The Casper City Council at a work session on Tuesday approved a phased plan for reopening city facilities that were closed to slow the spread of COVID-19.

County health officials have allowed high-contact businesses in a moderate risk category to reopen with strict infection controls to protect the health of customers and workers, according to a memo to City Manager Carter Napier from support services director Tracey Belser and risk manager Zulima Lopez.

The fitness areas in the Casper Recreation Center, 1801 E. Fourth St., and the Municipal Golf Course have reopened, but other city facilities have not, according to the memo in the work council agenda.

Tuesday, Lopez told the council meeting by teleconference about the three-phase proposal.

Phase 1 would include the Casper Aquatics Center for fitness activities only, Highland Park Cemetery, Fort Caspar Museum, solid waste facilities and Municipal Court.

The reopening would begin June 1 and continue through the month only after these facilities are prepared with mitigation practices to slow the spread of the coronavirus including checking city employees for symptoms, wearing face coverings and other personal protective equipment, washing hands, frequently sanitizing high-touch surfaces, and practicing social distancing.

This phase would limit group interactions to 10 or fewer people.

Phase 1 also would allow for the “slow and cautious” opening of services such as sports leagues, park and facility rentals, and recycling.

“It is important to note that community infection data will be monitored continuously and could impact current plans for facility re-opening and City service reinstatements,” according to the memo to Napier.

Phase 2 would reopen general service facilities such as City Hall and the Casper Service Center, 1800 E. K St., for in-person or on-site services. The mitigation practices in Phase 1 would remain in effect for Phase 2.
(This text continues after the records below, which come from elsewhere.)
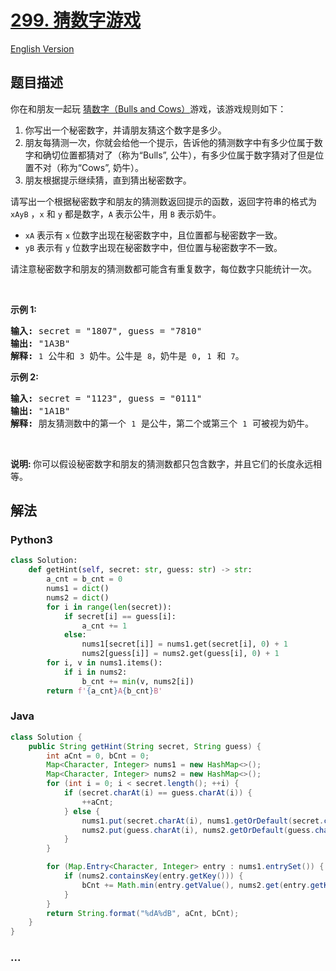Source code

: # [299. 猜数字游戏](https://leetcode-cn.com/problems/bulls-and-cows)

[English Version](https://cdn.jsdelivr.net/gh/doocs/leetcode@main/solution/0200-0299/0299.Bulls%20and%20Cows/README_EN.md)

## 题目描述

<!-- 这里写题目描述 -->

<p>你在和朋友一起玩 <a href="https://baike.baidu.com/item/%E7%8C%9C%E6%95%B0%E5%AD%97/83200?fromtitle=Bulls+and+Cows&amp;fromid=12003488&amp;fr=aladdin" target="_blank">猜数字（Bulls and Cows）</a>游戏，该游戏规则如下：</p>

<ol>
	<li>你写出一个秘密数字，并请朋友猜这个数字是多少。</li>
	<li>朋友每猜测一次，你就会给他一个提示，告诉他的猜测数字中有多少位属于数字和确切位置都猜对了（称为&ldquo;Bulls&rdquo;, 公牛），有多少位属于数字猜对了但是位置不对（称为&ldquo;Cows&rdquo;, 奶牛）。</li>
	<li>朋友根据提示继续猜，直到猜出秘密数字。</li>
</ol>

<p>请写出一个根据秘密数字和朋友的猜测数返回提示的函数，返回字符串的格式为 <code>xAyB</code> ，<code>x</code> 和 <code>y</code> 都是数字，<code>A</code> 表示公牛，用&nbsp;<code>B</code>&nbsp;表示奶牛。</p>

<ul>
	<li><code>xA</code> 表示有 <code>x</code> 位数字出现在秘密数字中，且位置都与秘密数字一致。</li>
	<li><code>yB</code> 表示有 <code>y</code> 位数字出现在秘密数字中，但位置与秘密数字不一致。</li>
</ul>

<p>请注意秘密数字和朋友的猜测数都可能含有重复数字，每位数字只能统计一次。</p>

<p>&nbsp;</p>

<p><strong>示例 1:</strong></p>

<pre><strong>输入:</strong> secret = &quot;1807&quot;, guess = &quot;7810&quot;
<strong>输出:</strong> &quot;1A3B&quot;
<strong>解释:</strong> <code>1</code>&nbsp;公牛和&nbsp;<code>3</code>&nbsp;奶牛。公牛是 <code>8</code>，奶牛是 <code>0</code>, <code>1</code>&nbsp;和 <code>7</code>。</pre>

<p><strong>示例 2:</strong></p>

<pre><strong>输入:</strong> secret = &quot;1123&quot;, guess = &quot;0111&quot;
<strong>输出:</strong> &quot;1A1B&quot;
<strong>解释: </strong>朋友猜测数中的第一个 <code>1</code>&nbsp;是公牛，第二个或第三个 <code>1</code>&nbsp;可被视为奶牛。</pre>

<p>&nbsp;</p>

<p><strong>说明: </strong>你可以假设秘密数字和朋友的猜测数都只包含数字，并且它们的长度永远相等。</p>


## 解法

<!-- 这里可写通用的实现逻辑 -->

<!-- tabs:start -->

### **Python3**

<!-- 这里可写当前语言的特殊实现逻辑 -->

```python
class Solution:
    def getHint(self, secret: str, guess: str) -> str:
        a_cnt = b_cnt = 0
        nums1 = dict()
        nums2 = dict()
        for i in range(len(secret)):
            if secret[i] == guess[i]:
                a_cnt += 1
            else:
                nums1[secret[i]] = nums1.get(secret[i], 0) + 1
                nums2[guess[i]] = nums2.get(guess[i], 0) + 1
        for i, v in nums1.items():
            if i in nums2:
                b_cnt += min(v, nums2[i])
        return f'{a_cnt}A{b_cnt}B'
```

### **Java**

<!-- 这里可写当前语言的特殊实现逻辑 -->

```java
class Solution {
    public String getHint(String secret, String guess) {
        int aCnt = 0, bCnt = 0;
        Map<Character, Integer> nums1 = new HashMap<>();
        Map<Character, Integer> nums2 = new HashMap<>();
        for (int i = 0; i < secret.length(); ++i) {
            if (secret.charAt(i) == guess.charAt(i)) {
                ++aCnt;
            } else {
                nums1.put(secret.charAt(i), nums1.getOrDefault(secret.charAt(i), 0) + 1);
                nums2.put(guess.charAt(i), nums2.getOrDefault(guess.charAt(i), 0) + 1);
            }
        }

        for (Map.Entry<Character, Integer> entry : nums1.entrySet()) {
            if (nums2.containsKey(entry.getKey())) {
                bCnt += Math.min(entry.getValue(), nums2.get(entry.getKey()));
            }
        }
        return String.format("%dA%dB", aCnt, bCnt);
    }
}
```

### **...**

```

```

<!-- tabs:end -->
This phase would limit group interactions to 25 or fewer people.

Phase 3 would affect public safety facilities and critical infrastructure personnel including fire stations, treatment plants, and police and fire services that would reopen for non-essential services such as tours and classes.

The city wants to protect these first responders as much as possible.

However, council member Ken Bates said he'd like to see the number of people who could gather be 25 or fewer for Phase 1.

People already gather in such numbers at Alcova, on Casper Mountain, big-box stores, and the Eastridge Mall, Bates said.

Mike Huber agreed that people do gather in these numbers without practicing the appropriate social distancing of six feet, adding that city council can't control what happens in those places.

But the city does have control over how people gather in its buildings to keep employees and residents safe, Huber said.

"We shouldn't be motivated to lower our standards to what other places are doing," he said. “We are interested in safety for everybody.”